Charter-TWC: A Bad Deal for Storytellers
Last year, Comcast’s attempt to merge with Time Warner Cable collapsed after the Federal Communications Commission rightly concluded, “The merger doesn’t help consumers.”
Now, the FCC and the Department of Justice must once again ask whether consumers would benefit from a proposed merger of three giant cable operators: Charter Communications, Time Warner Cable and Bright House Networks.
The clear, simple answer is no! The continued, rapid consolidation of the communications and entertainment business is not in the interest of consumers or content creators.
If allowed to merge, this Mega-Cable monolith of a conglomerate would control more than a third of America’s cable television and broadband markets, including New York; Los Angeles; Dallas-Ft. Worth; and Charlotte and Raleigh-Durham, N.C. The merged companies, plus Comcast, would constitute a dangerous duopoly controlling almost 90% of all high-speed broadband connections in the country. That would put these giants in position to control the fate of new and emerging over-the-top services that rely on a robust high-speed broadband connection.
Worse yet, the thought that this merger is only a one-dimensional “distribution” play seems to us to be an unfinished sentence. Charter Communications and Liberty Media are very tightly linked with Discovery Communications, which owns 13 cable networks in the United States alone. Mega-Cable would have clear incentives to exercise its leverage in favor of Discovery content.
The content that consumers crave is carried over a single digital pipeline, whether it comes in the form of cable TV signals, OTT services, or online viewing. Content creators — especially independent storytellers and programmers — rely on competition among these entities to give them the opportunity to pitch and sell their work in as many places as possible. This ensures they are able to fetch a fair price and creates a diverse range of programs that inform and entertain audiences.
This is what competition is supposed to be about: a robust marketplace offering the greatest number of options to creators and consumers alike. The Mega Cable merger would significantly reduce competition. We urge the FCC and the Department of Justice to reject it.

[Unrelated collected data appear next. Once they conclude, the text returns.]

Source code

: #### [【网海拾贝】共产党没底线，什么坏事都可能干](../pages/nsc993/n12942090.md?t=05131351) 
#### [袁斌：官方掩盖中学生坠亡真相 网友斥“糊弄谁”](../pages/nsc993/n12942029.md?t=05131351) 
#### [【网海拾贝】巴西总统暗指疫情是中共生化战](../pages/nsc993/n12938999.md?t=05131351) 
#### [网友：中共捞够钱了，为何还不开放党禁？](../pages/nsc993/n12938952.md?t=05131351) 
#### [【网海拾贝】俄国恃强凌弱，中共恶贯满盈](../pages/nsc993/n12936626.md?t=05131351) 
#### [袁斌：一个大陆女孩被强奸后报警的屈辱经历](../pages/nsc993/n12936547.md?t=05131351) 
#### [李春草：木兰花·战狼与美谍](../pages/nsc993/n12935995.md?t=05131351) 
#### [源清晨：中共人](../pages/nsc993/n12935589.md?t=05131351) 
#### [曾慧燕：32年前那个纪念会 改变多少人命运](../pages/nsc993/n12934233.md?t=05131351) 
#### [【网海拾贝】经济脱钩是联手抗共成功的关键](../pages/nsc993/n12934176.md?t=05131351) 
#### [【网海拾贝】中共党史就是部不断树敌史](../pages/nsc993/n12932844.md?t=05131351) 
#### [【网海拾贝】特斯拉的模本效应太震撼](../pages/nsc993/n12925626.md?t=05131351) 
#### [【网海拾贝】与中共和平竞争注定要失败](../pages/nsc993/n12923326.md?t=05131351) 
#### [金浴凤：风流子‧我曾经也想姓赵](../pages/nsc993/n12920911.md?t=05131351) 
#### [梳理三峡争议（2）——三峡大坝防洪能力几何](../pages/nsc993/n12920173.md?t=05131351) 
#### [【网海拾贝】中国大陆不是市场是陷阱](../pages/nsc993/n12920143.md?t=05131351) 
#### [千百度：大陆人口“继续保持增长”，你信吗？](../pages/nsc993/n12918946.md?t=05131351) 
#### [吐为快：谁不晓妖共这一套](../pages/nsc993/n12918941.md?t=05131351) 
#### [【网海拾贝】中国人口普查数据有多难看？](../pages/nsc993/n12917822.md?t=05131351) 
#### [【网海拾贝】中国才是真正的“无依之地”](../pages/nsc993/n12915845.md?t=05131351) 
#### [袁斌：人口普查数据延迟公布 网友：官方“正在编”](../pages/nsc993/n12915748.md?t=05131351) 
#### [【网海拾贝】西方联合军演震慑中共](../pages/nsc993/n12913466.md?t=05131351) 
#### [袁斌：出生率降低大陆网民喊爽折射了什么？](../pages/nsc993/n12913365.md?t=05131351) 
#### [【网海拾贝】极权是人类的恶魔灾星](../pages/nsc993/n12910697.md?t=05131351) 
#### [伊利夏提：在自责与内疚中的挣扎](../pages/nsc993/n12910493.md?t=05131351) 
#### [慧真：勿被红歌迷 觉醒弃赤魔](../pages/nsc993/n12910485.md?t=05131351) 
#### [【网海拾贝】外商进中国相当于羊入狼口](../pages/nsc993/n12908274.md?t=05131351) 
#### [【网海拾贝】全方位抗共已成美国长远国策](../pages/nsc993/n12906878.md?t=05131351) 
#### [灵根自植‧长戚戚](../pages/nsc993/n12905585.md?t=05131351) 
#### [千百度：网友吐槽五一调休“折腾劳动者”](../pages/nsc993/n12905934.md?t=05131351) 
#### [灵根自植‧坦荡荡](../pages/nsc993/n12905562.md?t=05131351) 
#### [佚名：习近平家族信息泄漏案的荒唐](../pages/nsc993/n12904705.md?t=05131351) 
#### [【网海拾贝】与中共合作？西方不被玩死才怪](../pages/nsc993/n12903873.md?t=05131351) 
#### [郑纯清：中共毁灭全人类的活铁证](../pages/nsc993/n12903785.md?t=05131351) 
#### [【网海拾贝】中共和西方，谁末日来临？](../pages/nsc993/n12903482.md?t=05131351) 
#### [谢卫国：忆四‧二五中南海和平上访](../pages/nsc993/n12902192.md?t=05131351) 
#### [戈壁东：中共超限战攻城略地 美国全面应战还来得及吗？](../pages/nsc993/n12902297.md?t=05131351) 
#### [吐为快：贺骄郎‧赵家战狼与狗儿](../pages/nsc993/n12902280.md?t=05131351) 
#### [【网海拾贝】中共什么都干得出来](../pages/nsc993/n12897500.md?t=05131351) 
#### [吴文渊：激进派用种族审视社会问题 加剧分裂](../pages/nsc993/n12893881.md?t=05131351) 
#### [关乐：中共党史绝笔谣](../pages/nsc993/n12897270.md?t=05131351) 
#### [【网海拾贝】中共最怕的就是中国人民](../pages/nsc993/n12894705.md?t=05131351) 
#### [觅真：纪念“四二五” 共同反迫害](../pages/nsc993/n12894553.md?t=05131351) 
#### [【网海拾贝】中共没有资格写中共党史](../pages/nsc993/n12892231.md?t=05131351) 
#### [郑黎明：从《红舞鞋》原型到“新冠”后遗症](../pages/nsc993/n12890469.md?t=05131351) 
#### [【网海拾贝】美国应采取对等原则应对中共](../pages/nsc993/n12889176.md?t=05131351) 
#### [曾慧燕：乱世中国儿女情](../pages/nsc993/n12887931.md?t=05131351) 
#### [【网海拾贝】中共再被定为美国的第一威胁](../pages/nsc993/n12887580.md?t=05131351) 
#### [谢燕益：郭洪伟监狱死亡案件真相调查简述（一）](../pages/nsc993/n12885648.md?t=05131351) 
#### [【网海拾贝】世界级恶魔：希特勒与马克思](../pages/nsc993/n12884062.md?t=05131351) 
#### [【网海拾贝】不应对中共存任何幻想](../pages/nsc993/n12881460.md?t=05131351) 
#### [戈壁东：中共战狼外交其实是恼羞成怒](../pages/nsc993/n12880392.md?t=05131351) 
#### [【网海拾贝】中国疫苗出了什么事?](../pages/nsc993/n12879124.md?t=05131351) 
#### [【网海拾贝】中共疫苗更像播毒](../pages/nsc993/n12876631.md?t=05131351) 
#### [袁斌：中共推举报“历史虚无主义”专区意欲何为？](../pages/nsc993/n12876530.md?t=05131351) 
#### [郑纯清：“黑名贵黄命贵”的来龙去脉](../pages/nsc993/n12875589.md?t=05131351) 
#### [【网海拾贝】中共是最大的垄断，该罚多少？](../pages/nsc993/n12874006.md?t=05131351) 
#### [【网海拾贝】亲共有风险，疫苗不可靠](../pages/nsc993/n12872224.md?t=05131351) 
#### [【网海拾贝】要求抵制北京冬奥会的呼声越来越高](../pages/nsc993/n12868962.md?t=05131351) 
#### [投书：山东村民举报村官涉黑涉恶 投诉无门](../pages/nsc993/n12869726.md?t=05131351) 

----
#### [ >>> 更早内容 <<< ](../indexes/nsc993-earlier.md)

The Writers Guild of America, East, AFL-CIO, represents thousands of members who create shows and craft compelling stories. Our work is enhanced when there are multiple opportunities to obtain distribution, funding and direct access to audiences. We, and the audiences with whom we share our work, are diminished by the increased power of the proposed Charter merger with Time Warner Cable and Bright House Networks.
Lowell Peterson is executive director and Michael Winship is president of the Writers Guild of America, East.